# New Camera Choices...



## Spoony (May 28, 2007)

Hey guys, coming to crunch time, looking for a new camera before I go to Paris. Around about the £200 mark but may stretch.

How do you rate this? http://cgi.ebay.co.uk/NEW-PANASONIC...Cameras_DigitalCameras_JN&hash=item27b5579003

OR

https://www.amazon.co.uk/Nikon-S800...K4/ref=sr_1_10?ie=UTF8&qid=1286803814&sr=8-10

Or am I as well just spending £100 on one, will I get the same quality snaps?


----------



## *Das* (Aug 9, 2010)

Sorry dont have experience of either of those, but tbh your not going to go wrong with either. Nikon, well what can you say, Nikon are outstanding, period! And Panasonic's Leica lens always get a good write up. I guess it comes down to brand loyalty, Id go for the Nikon as I have a DSLR already. The Panasonic maybe just wins it in the looks dept though.


----------



## Gruffs (Dec 10, 2007)

I've seen the Lumix pics first hand (Brother in law and Father in law have one) and they are excellent.


----------



## Spoony (May 28, 2007)

Think i'm leaning towards a panasonic, maybe not that one as its overkill for what I need maybe.


----------



## butcher (Sep 3, 2010)

The Lumix range are generally spot on. I bought the girlfriend one recently (albeit a cheaper model), after wandering around the retail park for 2 hours trying to decide on which one, trying every single camera out, in every shop - even the sales guy was taking the **** in the end. 

Looked at all the cheaper alternatives (as I always do), and they all had hideous shutter lag. 

If you're serious about photography, I'd stretch the budget a bit for a few more manual controls, but that one would do pretty much everything most people would use/need, I'm sure. 

I'm not massively clued up on what's on the market at the minute though, so I don't know how good a deal it is.


----------



## GIZTO29 (May 8, 2009)

Spoony said:


> Hey guys, coming to crunch time, looking for a new camera before I go to Paris. Around about the £200 mark but may stretch.
> 
> How do you rate this? http://cgi.ebay.co.uk/NEW-PANASONIC...Cameras_DigitalCameras_JN&hash=item27b5579003
> 
> ...


I would say hell yes, buy it! :thumb:
I have its predecessor the TZ7 and its awesome.
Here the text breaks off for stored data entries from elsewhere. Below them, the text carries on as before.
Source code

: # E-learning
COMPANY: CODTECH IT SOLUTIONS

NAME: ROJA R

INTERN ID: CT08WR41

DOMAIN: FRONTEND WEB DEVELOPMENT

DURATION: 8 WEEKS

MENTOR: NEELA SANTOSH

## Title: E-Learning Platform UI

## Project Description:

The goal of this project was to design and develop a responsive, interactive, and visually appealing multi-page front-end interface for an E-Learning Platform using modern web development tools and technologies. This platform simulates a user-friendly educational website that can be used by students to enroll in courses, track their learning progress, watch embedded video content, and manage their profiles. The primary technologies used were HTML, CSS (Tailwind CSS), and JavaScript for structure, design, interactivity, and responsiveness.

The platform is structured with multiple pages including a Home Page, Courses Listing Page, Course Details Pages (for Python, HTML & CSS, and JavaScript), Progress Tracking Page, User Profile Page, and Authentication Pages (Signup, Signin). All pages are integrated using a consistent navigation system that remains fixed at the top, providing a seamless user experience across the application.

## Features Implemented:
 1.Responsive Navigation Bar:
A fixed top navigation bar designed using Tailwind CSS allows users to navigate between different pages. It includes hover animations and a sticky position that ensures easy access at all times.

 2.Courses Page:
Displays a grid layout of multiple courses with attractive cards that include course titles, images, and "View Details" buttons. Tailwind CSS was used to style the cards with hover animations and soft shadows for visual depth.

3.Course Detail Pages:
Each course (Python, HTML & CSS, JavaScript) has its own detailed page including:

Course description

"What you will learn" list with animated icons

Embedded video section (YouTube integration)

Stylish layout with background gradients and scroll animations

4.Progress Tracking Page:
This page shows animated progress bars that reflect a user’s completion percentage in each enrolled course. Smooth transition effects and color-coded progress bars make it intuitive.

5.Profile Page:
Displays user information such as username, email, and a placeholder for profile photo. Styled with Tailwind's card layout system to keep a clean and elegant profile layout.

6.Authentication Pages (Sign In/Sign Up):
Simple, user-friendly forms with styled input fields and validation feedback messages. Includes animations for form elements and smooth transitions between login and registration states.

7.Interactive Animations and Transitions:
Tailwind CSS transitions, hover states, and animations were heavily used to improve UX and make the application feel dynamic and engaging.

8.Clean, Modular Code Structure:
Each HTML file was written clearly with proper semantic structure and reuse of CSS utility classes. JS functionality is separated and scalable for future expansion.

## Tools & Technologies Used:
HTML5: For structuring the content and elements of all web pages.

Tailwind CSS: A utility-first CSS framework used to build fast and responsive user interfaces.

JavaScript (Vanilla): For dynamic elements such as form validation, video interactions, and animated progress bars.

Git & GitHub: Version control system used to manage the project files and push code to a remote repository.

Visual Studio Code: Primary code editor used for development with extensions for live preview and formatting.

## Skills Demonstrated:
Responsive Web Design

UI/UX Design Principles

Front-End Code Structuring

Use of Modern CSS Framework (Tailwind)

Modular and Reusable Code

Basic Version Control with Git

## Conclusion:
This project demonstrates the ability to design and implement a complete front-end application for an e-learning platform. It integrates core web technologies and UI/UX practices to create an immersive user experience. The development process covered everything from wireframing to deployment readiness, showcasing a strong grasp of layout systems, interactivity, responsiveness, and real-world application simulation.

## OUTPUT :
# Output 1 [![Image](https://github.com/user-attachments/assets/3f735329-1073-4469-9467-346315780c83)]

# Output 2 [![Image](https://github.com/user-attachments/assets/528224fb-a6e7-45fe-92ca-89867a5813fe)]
The TZ10 now has manual settings which mine doesnt so you can control the aperture & shutter speed etc if you wanted to. 
Infact after a little reading you may want to go for the TZ8 which is the replacement for the TZ6 which was the second model down. It has everything nearly the TZ10 has apart from the TZ10 has GPS flagging on your photos. If you need that then go for it, if not TZ8.
Heres a review or rather comparison.
http://crave.cnet.co.uk/digitalcame...-vs-tz8-gps-superzoom-camera-combat-49305959/

Heres a review of the TZ8
http://reviews.cnet.co.uk/compact-digital-cameras/panasonic-lumix-dmc-tz8-review-49305809/

TZ10
http://reviews.cnet.co.uk/compact-digital-cameras/panasonic-lumix-dmc-tz10-review-49305775/

Here a handy comparison site showing the TZ8. 
http://www.camerapricebuster.co.uk/prod1362.html

EDIT! Infact ive just re read your link and i would defo buy it for that price! Apart from Sainsburys £150 (out of stock) the TZ8 is £200 everywhere else. Ive bought from Olympiasolar on ebay 4 times and hes been great i have to say. Infact im quite tempted myself!
Heres a few pics i took with my TZ7



























Messing with Long Exposure









Hope this helps, Phil


----------



## Spoony (May 28, 2007)

T27 it is! I'm convinced. I'll hang about see if sainsburys get it back in that way I get to spend some nectar points. Think I've got about 40 quid worth!


----------



## GIZTO29 (May 8, 2009)

Spoony said:


> T27 it is! I'm convinced. I'll hang about see if sainsburys get it back in that way I get to spend some nectar points. Think I've got about 40 quid worth!


TZ8 you mean?


----------



## james_death (Aug 9, 2010)

Have had a lumix bridge and have nikon slr the lumix are good but you don't need the gps especially as that will drain battery very fast and can't remember which compact has gps on all the time the camera is on you can't turn it off so mega low battery life not good for hols


----------



## GIZTO29 (May 8, 2009)

Thats why i think hes going for the TZ8. I dont know why anyone would pay that much extra for that feature. Saying that lots on Flickr have GPS set on their photos.
Phil


----------



## Spoony (May 28, 2007)

Yeah sorry TZ8 is the one for me. Shopping time tomorrow I think.


----------



## Spoony (May 28, 2007)

is this one: http://cgi.ebay.co.uk/Panasonic-LUM...Cameras_DigitalCameras_JN&hash=item2c57bd8fe4 a good buy?


----------



## Spoony (May 28, 2007)

All be glad to know this is wrapped up. Got me a Panasonic Lumix TZ8 in Silver from Argos. Initially 189.99 with a free 8gb card. Less 10% staff discount from a mate, less 30 quid of nectar points it cost me 140.99 bargain I think.


----------